From: Martin Pieuchot <mpi@openbsd.org>
Subject: Re: Don't unlock vnode(9) in fifo_read() and fifo_write()
To: Vitaliy Makkoveev <mvs@openbsd.org>, tech@openbsd.org
Date: Thu, 18 Apr 2024 13:07:12 +0200

On 18/04/24(Thu) 11:52, Claudio Jeker wrote:
> On Thu, Apr 18, 2024 at 11:42:09AM +0200, Martin Pieuchot wrote:
> > On 17/04/24(Wed) 18:33, Vitaliy Makkoveev wrote:
> > > On Tue, Apr 16, 2024 at 04:30:08PM +0200, Claudio Jeker wrote:
> > > > On Tue, Apr 16, 2024 at 04:15:05PM +0300, Vitaliy Makkoveev wrote:
> > > > > I suspect syzkaller reported panics [1] and [2] happened because sockets
> > > > > were closed due vnode(9) lock release.
> > 
> > How did you come to this conclusion?
> > 
> > The bug is a NULL dereference:
> > 
> > uvm_fault(0xfffffd806d2c9780, 0x8, 0, 1) -> e
> > kernel: page fault trap, code=0
> > Stopped at      fifo_write+0x4e:        movq    0x8(%rax),%r12
> > 
> > I don't have the same assembly here, but the offset 0x8 seems to correspond
> > the `a_uio' field.   So the argument passed to fifo_write() is NULL.
> > 
> > How can it be NULL?
> 
> As I mentioned I think the problem is that the vnode got recycled and UFS is
> using a now bad vnode for a totally different operation.

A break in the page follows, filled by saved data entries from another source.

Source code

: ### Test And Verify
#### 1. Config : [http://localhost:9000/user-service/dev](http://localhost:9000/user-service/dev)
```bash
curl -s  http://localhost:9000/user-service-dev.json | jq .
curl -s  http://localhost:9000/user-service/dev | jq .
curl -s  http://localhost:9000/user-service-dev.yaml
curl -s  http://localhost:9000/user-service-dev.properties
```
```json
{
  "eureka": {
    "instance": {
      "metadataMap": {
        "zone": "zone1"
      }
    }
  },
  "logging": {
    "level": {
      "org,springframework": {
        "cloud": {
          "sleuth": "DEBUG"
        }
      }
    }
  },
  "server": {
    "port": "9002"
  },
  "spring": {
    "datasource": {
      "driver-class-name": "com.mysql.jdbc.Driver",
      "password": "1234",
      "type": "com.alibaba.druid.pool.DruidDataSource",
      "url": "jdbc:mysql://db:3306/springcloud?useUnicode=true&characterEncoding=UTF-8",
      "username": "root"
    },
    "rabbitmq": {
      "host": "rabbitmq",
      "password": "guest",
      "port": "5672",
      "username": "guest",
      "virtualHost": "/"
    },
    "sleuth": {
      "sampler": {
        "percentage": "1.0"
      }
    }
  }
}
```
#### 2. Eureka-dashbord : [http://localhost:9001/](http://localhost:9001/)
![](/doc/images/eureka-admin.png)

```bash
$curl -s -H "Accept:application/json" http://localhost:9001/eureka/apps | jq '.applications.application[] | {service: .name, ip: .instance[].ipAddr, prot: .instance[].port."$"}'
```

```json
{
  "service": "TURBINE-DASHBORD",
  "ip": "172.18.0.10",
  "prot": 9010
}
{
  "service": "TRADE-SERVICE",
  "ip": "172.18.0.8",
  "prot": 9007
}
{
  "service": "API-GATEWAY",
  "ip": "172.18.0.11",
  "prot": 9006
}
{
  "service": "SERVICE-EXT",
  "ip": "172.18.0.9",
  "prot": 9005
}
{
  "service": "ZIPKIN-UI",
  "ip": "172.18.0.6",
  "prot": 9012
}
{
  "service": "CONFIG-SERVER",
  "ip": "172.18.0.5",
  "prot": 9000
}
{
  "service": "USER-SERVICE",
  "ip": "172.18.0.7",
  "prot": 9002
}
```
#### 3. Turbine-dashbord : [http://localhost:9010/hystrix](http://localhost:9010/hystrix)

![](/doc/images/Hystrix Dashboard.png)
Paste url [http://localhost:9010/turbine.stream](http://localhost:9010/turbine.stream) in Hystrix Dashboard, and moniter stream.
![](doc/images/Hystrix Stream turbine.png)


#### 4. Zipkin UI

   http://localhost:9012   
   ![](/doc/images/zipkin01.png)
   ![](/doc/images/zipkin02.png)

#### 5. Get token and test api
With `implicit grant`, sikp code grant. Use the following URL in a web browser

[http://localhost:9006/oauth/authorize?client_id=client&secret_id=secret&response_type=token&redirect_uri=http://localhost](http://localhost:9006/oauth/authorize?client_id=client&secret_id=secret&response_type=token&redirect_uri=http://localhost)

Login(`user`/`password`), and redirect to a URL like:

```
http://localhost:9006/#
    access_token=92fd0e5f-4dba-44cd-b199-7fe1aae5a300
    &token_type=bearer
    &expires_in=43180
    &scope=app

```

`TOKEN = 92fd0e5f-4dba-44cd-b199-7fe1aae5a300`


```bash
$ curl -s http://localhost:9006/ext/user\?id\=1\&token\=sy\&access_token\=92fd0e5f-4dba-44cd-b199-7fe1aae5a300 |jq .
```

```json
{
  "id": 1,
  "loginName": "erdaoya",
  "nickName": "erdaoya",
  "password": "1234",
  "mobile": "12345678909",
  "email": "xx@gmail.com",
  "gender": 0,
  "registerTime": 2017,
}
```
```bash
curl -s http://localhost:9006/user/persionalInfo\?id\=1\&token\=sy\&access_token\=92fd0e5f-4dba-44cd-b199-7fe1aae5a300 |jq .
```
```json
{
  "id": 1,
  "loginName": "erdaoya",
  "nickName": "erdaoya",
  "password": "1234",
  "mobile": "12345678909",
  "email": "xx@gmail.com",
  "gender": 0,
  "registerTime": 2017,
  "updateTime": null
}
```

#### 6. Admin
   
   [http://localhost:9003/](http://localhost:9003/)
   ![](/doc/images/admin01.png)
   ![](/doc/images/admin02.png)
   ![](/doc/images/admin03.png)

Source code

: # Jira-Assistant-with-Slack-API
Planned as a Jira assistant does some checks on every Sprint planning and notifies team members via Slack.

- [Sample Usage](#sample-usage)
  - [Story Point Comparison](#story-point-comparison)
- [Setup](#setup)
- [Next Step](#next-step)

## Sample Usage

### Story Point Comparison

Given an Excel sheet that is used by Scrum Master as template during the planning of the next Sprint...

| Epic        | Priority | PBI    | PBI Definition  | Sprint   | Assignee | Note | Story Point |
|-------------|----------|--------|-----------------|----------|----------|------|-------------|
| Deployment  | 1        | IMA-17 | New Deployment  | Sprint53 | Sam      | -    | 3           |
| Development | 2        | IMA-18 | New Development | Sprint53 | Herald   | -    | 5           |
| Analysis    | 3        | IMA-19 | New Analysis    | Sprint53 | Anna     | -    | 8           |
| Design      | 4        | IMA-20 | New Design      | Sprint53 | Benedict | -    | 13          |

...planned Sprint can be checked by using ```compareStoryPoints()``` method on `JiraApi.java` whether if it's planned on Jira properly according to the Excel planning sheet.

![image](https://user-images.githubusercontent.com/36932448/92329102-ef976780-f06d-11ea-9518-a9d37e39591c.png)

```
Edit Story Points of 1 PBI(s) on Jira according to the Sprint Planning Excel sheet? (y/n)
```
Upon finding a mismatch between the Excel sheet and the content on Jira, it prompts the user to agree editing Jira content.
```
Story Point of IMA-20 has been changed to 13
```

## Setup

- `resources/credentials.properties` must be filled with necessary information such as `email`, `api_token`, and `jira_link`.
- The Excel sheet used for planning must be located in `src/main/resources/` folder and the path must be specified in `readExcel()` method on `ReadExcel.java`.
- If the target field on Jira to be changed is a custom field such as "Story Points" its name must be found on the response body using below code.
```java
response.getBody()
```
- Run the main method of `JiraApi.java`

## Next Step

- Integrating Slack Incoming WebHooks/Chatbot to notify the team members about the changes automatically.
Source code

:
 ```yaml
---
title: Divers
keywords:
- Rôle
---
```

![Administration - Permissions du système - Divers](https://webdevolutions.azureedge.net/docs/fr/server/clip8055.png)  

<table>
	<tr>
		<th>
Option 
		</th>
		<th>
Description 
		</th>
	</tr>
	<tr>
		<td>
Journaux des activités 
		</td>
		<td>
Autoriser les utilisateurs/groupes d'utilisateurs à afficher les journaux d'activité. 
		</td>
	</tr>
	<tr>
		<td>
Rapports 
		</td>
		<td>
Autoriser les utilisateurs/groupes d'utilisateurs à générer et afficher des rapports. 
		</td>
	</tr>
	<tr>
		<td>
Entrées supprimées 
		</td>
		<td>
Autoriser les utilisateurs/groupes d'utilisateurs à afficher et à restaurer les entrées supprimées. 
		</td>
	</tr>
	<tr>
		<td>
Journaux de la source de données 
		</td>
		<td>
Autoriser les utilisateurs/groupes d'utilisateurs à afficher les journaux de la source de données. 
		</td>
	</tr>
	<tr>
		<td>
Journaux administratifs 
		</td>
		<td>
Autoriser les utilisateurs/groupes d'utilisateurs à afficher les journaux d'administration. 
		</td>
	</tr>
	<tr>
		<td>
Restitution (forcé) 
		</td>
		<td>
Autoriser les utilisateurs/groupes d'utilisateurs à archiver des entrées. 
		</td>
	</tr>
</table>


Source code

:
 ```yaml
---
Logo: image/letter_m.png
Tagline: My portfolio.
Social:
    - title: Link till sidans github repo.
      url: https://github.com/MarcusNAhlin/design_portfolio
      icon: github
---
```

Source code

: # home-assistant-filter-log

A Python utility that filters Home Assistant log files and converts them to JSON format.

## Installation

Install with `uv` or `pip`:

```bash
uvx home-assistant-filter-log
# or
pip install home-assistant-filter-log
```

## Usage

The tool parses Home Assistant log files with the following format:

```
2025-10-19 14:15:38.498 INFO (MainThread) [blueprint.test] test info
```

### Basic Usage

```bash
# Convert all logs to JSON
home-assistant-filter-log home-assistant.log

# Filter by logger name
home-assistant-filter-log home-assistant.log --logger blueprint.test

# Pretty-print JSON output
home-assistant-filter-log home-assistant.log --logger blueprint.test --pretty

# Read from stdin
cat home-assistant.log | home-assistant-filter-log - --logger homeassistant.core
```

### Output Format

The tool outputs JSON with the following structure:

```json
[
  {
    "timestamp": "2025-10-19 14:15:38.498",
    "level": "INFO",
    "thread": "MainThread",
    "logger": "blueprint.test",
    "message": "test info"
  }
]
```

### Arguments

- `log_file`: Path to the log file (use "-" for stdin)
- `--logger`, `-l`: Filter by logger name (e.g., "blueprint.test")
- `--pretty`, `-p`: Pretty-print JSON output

This is why nothing
> makes sense.

How can it be recycled in the middle of ufs_synlink()?  The vnode should
have a valid reference since vput() is called after vn_rdwr().  So
unlocking the vnode shouldn't be a problem there.  I don't understand
what's happening here.  Somebody wants to look at the reproducer?